The vast majority of new cars, and many second-hand ones, are bought with finance agreements. Customers pay an initial deposit to secure the vehicle, then a monthly fee with interest.
Compensation could be given to many of those who took out a car loan between April 2007 and November 2024.
The decision by the FCA, the financial regulator, applies to about 12 million car loans - just over 40% of the total number during the period.
In 2021, the FCA banned deals where car dealers received commission from lenders, based on the interest rate charged to the customer. These were known as discretionary commission arrangements (DCAs) and customers were often not told about them.
The FCA said this provided an incentive for a buyer to be charged a higher-than-necessary interest rate, leaving them paying too much.
Other car buyers were also judged to have signed unfair contracts because the commission paid to the dealer was so high - accounting for at least 35% of the total cost of credit and 10% of the loan.
Some customers were not given accurate information about the best finance deal because of exclusive arrangements between car dealers and lenders.
Millions of drivers were in line to receive compensation this year, and most of the remainder should have got compensation by the end of 2027.
But the FCA has confirmed that no compensation will be paid before 2027 as a result of legal challenges to the scheme.
Consumer Voice said the scheme left "too many people short-changed". The FCA has also received challenges from three lenders: Volkswagen Financial Services, Mercedes Benz Financial Services, and Credit Agricole Auto Finance.
The UK's Upper Tribunal has agreed to hear legal challenges to the scheme, either in December or February next year.

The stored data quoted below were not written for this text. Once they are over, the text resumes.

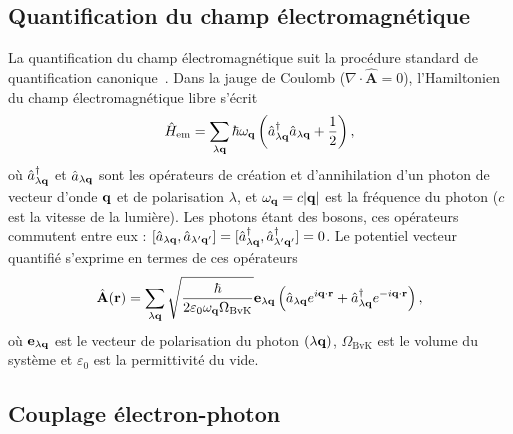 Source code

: \subsection{Quantification du champ électromagnétique}

La quantification du champ électromagnétique suit la procédure standard de quantification canonique~\cite{hegerfeldtPhotonsAtomsIntroduction1990}. Dans la jauge de Coulomb ($\nabla\cdot\hat{\mathbf{A}}=0$), l'Hamiltonien du champ électromagnétique libre s'écrit
\begin{equation}
    \hat{H}_\text{em} = \sum_{\lambda\mathbf{q}}\hbar\omega_{\mathbf{q}}\left(\hat{a}_{\lambda\mathbf{q}}^\dag\hat{a}_{\lambda\mathbf{q}}+\frac{1}{2}\right),
\end{equation}
où $\hat{a}^\dag_{\lambda\mathbf{q}}$ et $\hat{a}_{\lambda\mathbf{q}}$ sont les opérateurs de création et d'annihilation d'un photon de vecteur d'onde $\mathbf{q}$ et de polarisation $\lambda$, et $\omega_{\mathbf{q}}=c|\mathbf{q}|$ est la fréquence du photon ($c$ est la vitesse de la lumière). Les photons étant des bosons, ces opérateurs commutent entre eux : $[\hat{a}_{\lambda\mathbf{q}},\hat{a}_{\lambda'\mathbf{q}'}]=[\hat{a}_{\lambda\mathbf{q}}^\dag,\hat{a}^\dag_{\lambda'\mathbf{q}'}] = 0$. Le potentiel vecteur quantifié s'exprime en termes de ces opérateurs
\begin{equation}
    \hat{\mathbf{A}}(\mathbf{r})=\sum_{\lambda\mathbf{q}}\sqrt{\frac{\hbar}{2\varepsilon_0\omega_{\mathbf{q}} \Omega_\text{BvK}}}\mathbf{e}_{\lambda\mathbf{q}}\left(\hat{a}_{\lambda\mathbf{q}}e^{i\mathbf{q}\cdot\mathbf{r}}+\hat{a}^\dag_{\lambda\mathbf{q}}e^{-i\mathbf{q}\cdot\mathbf{r}}\right),
    \label{eqn:c2_A}
\end{equation}
où $\mathbf{e}_{\lambda\mathbf{q}}$ est le vecteur de polarisation du photon $(\lambda\mathbf{q})$, $\Omega_\text{BvK}$ est le volume du système et $\varepsilon_0$ est la permittivité du vide.

\subsection{Couplage électron-photon}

It means that lenders will no longer need to calculate or pay compensation to people owed money under its scheme, until the legal process concludes.
The FCA said it will need to decide what to do next if the courts decide to overturn the programme.
It said it would "defend the scheme robustly as lawful and the best way to resolve such a widespread, long running and complex issue".
Ultimately, the industry is expected to cover the full costs of any compensation scheme, including any administrative costs.
Lenders - including some of the UK's biggest banks and specialist motor finance firms - have already set aside billions of pounds for potential payouts.
The body that represents the lending industry, the Finance and Leasing Association, said it had "concerns" about the programme but that it was choosing not to raise a legal challenge.
Santander, Barclays and Lloyds also accepted the scheme, despite raising concerns that the level of redress is disproportionate to those who suffered harm.
Even if drivers are entitled to compensation from these lenders they will need to wait.
There were some concessions made to lenders in a scaled-down final compensation plan from the FCA.
The Supreme Court considered three test cases which influenced the FCA's decision and, ultimately, limited how broad the compensation programme could have been.
It focused on whether the car dealers had a duty to act on behalf of their customers, rather than in their own interests. The test case which was upheld was that of Marcus Johnson, who bought his first car - a Suzuki Swift - in 2017.
In his case, the Supreme Court said the terms of his finance deal were unfair due of the size of the commission payment, and the fact he appeared to have been misled over the relationship between the finance firm and the dealer.